Print the data below exactly, but only the lines from the one containing "Please follow this" down to the one containing "use db -- Datenbank auswählen, bei uns CTFL", inclusive.

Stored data
=====
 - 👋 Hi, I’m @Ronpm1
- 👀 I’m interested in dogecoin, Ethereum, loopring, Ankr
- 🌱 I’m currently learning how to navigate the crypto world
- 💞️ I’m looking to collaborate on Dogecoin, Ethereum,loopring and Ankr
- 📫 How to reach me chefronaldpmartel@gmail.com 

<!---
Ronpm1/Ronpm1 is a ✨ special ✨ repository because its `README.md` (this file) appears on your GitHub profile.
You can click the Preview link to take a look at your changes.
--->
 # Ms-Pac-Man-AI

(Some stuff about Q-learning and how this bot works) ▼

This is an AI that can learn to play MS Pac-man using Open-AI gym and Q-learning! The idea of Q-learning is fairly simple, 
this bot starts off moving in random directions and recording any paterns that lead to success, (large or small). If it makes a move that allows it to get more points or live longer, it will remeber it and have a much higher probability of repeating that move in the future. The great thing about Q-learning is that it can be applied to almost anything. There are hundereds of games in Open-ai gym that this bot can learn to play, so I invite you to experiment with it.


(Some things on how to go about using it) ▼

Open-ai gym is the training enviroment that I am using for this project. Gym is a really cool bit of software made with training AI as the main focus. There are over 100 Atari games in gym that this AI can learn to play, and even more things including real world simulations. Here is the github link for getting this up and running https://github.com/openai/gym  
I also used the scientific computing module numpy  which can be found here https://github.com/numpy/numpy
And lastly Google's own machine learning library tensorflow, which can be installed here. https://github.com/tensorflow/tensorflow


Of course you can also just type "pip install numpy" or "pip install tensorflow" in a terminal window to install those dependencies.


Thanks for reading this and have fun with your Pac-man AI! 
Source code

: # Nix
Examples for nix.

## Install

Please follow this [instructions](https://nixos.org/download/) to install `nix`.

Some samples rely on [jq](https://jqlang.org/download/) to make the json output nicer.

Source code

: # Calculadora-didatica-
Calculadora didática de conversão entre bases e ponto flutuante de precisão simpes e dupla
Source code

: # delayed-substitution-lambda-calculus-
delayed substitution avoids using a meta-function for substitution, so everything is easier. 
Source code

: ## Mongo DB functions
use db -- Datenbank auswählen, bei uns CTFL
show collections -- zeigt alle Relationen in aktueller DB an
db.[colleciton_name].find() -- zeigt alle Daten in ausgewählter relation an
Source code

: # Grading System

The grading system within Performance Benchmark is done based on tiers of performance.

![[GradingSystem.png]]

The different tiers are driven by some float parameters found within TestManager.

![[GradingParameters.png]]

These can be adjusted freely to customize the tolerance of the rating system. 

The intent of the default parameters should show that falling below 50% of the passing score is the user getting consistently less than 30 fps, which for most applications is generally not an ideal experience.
=====
- [Output below]:
Please follow this [instructions](https://nixos.org/download/) to install `nix`.

Some samples rely on [jq](https://jqlang.org/download/) to make the json output nicer.

Source code

: # Calculadora-didatica-
Calculadora didática de conversão entre bases e ponto flutuante de precisão simpes e dupla
Source code

: # delayed-substitution-lambda-calculus-
delayed substitution avoids using a meta-function for substitution, so everything is easier. 
Source code

: ## Mongo DB functions
use db -- Datenbank auswählen, bei uns CTFL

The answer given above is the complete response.